The album was planned to be formed around a concept introduced in "Down on the Corner", with Creedence taking on the identity of an old-time jug band called "Willy and The Poor Boys".  However, this was dropped rather quickly, except for the cover, where the band remains in character.

Background
By the fall of 1969, Creedence Clearwater Revival was one of the hottest rock bands in the world, having scored three consecutive #2 singles and the #1 album Green River. In addition, the group had performed at the landmark Woodstock Festival in August and made several high-profile television appearances, including The Ed Sullivan Show. Bandleader and songwriter John Fogerty had assumed control of the band after several years of futility, but, despite their growing success, the other members – bassist Stu Cook, drummer Doug Clifford and guitarist Tom Fogerty, John's older brother – began to chafe under Fogerty's demanding, autocratic leadership. The band's output in 1969 alone – three full-length albums – was staggering considering that they were touring nonstop throughout. "That was a bit of overkill and I never did understand that," Clifford stated to Jeb Wright of Goldmine in 2013, "Fogerty told us that if we were ever off the charts, then we would be forgotten... To make it worse, it might sound funny, but we had double-sided hits, and that was kind of a curse, as we were burning through material twice as fast.  If we'd spread it out, we would not have had to put out three albums in one year." The fiercely competitive Fogerty remained unapologetic, insisting to Guitar World'''s Harold Steinblatt in 1998, "Everyone advised me against putting out great B-sides. They'd tell me I was wasting potential hits. And I looked at them and said, 'Baloney. Look at the Beatles. Look at Elvis. It's the quickest way to show them all that good music."

Songs
In August, CCR released its third LP, Green River. Shortly after, it began recording songs for its next LP, Willy and the Poor Boys. Two months later the band released its eighth single, "Down on the Corner" b/w "Fortunate Son". The single's A-side reached #3 on the Billboard Hot 100 and its B-side made it to #14. "Down on the Corner" chronicles the tale of the fictional band Willy and the Poor Boys, and how they play on street corners to cheer people up and ask for nickels. The song makes reference to a washboard, a kazoo, a Kalamazoo Guitar, and a gut bass. In a 1969 appearance on The Ed Sullivan Show, the boys performed the song as Willy and the Poor Boys. Stu Cook played a gut bass, Doug Clifford the washboard, and Tom Fogerty the Kalamazoo, which mimicked the appearance of the band as they appear on the album cover.

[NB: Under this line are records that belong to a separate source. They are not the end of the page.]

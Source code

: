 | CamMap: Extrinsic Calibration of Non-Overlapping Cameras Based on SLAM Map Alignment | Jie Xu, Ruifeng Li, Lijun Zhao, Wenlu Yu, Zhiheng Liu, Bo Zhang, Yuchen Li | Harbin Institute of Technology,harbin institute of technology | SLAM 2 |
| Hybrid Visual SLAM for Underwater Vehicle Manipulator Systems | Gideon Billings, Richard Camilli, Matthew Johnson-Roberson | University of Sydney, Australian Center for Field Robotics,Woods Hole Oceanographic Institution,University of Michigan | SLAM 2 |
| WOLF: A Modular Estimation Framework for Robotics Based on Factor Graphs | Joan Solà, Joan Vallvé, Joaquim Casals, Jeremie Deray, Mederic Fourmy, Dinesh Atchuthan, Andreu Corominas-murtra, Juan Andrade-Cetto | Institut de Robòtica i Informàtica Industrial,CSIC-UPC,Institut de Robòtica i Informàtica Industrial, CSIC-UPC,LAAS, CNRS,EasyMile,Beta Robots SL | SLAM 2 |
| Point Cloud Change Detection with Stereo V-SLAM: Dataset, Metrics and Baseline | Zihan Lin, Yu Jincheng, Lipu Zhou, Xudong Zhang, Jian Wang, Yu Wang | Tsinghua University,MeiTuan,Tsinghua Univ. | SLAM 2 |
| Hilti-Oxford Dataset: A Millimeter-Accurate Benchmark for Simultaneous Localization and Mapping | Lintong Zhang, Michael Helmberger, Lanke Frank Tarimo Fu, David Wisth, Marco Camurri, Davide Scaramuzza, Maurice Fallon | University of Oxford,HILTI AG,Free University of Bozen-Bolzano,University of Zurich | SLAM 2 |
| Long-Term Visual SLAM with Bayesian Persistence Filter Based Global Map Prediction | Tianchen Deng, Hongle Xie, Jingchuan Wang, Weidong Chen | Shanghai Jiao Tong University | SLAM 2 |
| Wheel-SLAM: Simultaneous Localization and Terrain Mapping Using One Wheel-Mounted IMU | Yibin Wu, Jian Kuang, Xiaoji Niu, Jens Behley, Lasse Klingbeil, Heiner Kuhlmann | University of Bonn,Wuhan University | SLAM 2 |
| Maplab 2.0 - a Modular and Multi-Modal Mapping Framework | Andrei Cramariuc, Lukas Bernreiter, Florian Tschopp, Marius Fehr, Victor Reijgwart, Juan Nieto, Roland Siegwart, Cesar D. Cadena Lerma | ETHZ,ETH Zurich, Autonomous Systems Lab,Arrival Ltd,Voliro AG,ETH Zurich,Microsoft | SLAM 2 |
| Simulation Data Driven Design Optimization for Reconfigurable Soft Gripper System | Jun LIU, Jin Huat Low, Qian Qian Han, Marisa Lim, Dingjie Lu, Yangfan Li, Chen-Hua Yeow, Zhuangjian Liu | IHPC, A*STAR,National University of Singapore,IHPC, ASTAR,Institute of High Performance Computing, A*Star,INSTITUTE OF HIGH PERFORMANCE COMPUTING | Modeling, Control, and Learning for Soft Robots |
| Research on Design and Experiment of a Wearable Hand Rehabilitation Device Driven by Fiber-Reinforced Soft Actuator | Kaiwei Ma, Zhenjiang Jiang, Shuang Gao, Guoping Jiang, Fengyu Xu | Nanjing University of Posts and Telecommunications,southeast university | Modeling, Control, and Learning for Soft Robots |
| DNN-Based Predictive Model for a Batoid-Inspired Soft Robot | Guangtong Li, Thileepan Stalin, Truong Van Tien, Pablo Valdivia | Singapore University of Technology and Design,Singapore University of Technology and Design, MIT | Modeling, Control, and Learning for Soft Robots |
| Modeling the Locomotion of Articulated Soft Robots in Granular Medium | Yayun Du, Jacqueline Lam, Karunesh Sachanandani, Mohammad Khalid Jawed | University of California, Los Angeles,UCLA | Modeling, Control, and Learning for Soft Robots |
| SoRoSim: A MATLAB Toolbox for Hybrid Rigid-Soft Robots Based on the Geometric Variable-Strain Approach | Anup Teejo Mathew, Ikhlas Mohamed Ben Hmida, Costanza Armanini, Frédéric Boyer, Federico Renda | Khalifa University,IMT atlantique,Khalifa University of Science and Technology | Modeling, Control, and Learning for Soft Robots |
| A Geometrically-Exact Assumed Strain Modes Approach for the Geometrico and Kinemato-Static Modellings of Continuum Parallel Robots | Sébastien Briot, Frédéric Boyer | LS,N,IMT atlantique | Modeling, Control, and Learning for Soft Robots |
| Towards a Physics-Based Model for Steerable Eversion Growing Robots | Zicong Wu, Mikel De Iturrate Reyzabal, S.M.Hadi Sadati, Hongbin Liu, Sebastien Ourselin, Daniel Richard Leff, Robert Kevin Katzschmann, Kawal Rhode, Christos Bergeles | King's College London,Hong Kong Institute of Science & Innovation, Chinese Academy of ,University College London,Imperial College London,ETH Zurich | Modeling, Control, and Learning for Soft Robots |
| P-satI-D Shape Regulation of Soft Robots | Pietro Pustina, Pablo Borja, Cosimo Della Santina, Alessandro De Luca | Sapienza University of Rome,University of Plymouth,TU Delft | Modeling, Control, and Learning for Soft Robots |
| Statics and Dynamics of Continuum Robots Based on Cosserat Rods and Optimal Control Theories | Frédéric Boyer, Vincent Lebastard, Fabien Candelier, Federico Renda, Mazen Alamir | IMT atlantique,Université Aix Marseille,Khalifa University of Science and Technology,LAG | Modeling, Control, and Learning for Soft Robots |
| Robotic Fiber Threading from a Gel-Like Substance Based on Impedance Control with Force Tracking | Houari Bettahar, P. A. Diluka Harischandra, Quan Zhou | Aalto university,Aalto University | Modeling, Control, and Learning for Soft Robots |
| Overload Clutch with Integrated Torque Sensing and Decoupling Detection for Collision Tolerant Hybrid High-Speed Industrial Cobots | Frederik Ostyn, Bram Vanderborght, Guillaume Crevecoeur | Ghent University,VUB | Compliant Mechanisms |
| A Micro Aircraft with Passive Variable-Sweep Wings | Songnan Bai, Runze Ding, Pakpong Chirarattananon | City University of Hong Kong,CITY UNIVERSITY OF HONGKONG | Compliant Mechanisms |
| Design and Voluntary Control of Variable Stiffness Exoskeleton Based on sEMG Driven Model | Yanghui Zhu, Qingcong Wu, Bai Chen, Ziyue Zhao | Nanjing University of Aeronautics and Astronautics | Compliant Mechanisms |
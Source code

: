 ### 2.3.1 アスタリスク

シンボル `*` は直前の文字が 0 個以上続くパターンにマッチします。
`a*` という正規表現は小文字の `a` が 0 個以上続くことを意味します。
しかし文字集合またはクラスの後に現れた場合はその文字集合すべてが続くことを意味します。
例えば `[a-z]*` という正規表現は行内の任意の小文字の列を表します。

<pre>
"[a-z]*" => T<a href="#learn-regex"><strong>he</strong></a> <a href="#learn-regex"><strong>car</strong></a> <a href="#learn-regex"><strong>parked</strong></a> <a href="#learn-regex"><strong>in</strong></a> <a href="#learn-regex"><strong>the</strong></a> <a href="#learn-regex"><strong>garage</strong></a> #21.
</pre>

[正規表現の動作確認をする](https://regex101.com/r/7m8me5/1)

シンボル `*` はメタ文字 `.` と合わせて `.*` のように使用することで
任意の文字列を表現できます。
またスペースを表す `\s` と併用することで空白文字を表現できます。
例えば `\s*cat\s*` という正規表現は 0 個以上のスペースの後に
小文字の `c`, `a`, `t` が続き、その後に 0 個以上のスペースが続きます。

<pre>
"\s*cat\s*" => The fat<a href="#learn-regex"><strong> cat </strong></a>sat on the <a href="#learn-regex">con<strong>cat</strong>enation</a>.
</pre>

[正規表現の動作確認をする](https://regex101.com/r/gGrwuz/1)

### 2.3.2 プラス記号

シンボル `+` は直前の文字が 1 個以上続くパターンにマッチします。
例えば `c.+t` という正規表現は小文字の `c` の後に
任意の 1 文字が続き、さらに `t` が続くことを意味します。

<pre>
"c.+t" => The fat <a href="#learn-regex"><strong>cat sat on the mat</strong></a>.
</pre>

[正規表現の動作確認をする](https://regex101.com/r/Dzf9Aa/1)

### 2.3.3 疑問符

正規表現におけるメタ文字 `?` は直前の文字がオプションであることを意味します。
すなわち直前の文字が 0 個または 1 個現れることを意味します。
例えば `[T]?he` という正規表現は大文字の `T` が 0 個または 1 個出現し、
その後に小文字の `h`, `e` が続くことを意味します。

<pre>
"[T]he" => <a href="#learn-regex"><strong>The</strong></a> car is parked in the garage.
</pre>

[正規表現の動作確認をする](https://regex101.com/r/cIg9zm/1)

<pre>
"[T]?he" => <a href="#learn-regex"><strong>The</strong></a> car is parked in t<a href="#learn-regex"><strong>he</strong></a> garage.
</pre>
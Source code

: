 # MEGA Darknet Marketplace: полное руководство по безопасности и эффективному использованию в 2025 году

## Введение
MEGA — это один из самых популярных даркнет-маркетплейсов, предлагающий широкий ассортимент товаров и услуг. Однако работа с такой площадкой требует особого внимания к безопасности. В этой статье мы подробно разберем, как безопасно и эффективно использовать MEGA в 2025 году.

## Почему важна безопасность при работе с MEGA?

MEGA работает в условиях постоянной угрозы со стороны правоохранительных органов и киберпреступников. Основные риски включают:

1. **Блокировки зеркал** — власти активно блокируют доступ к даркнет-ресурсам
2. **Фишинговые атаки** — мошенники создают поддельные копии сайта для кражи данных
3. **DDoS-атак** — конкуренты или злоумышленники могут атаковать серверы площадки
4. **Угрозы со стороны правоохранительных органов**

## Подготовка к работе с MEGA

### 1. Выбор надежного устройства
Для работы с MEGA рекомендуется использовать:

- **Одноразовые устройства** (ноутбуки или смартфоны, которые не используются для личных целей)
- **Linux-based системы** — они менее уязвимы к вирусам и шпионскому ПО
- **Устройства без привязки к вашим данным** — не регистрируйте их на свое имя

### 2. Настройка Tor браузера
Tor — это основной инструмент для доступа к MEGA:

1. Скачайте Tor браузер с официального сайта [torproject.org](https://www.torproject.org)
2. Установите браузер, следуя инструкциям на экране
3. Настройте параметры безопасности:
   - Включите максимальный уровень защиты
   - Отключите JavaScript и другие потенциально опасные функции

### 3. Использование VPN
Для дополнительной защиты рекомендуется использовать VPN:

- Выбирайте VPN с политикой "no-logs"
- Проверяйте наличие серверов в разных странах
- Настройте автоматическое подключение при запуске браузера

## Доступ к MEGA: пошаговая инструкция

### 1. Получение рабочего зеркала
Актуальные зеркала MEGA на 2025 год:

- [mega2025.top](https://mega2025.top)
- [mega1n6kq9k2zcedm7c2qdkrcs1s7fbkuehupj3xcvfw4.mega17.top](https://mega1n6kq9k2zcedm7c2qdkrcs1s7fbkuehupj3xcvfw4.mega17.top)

"Down on the Corner" b/w "Fortunate Son" peaked at #3 on December 20, 1969, on the Hot 100.  "Fortunate Son" is a counterculture era anti-war anthem, criticizing militant patriotic behavior and those who support the use of military force without having to pay the costs themselves (either financially or by serving in a wartime military). The song, released during the Vietnam War, is not explicit in its criticism of that war in particular, but its attacks on the elite classes (the families that give birth to eponymous "fortunate sons") of the United States and their withdrawal from the costs of nationalistic imperialism are easy to contextualize to that conflict. The song was inspired by the wedding of David Eisenhower, the grandson of United States President Dwight David Eisenhower, to Julie Nixon, the daughter of President Richard Nixon, in 1968. Fogerty told Rolling Stone:

In 1993, Fogerty confessed to Rolling Stone's Michael Goldberg, "It was written, of course, during the Nixon era, and well, let's say I was very non-supportive of Mr. Nixon."  The song has been widely used to protest military actions and elitism in Western society, particularly in the United States; as an added consequence of its popularity, it has even been used in completely unrelated situations, such as to advertise blue jeans. It attracted criticism when Bruce Springsteen, Dave Grohl, and Zac Brown performed the song together at the November 2014 Concert for Valor in Washington, D.C. Fogerty, a military veteran, defended their song choice.

Fogerty's revulsion with President Nixon can also be found on the album's closing track, "Effigy." In 2013 the singer-songwriter told David Cavanagh of Uncut that the tune was his response to Nixon emerging from the White House one afternoon and sneering at the anti-war demonstrators outside, with Fogerty remembering, "He said, 'Nothing you do here today will have any effect on me. I'm going back inside to watch the football game.

"Don't Look Now" displays Fogerty's concern for the working poor ("Who will take the coal from the mine? Who will take the salt from the earth?").  As recounted in the VH1 Legends episode on the band, Fogerty once stated to Time magazine, "I see things through lower class eyes."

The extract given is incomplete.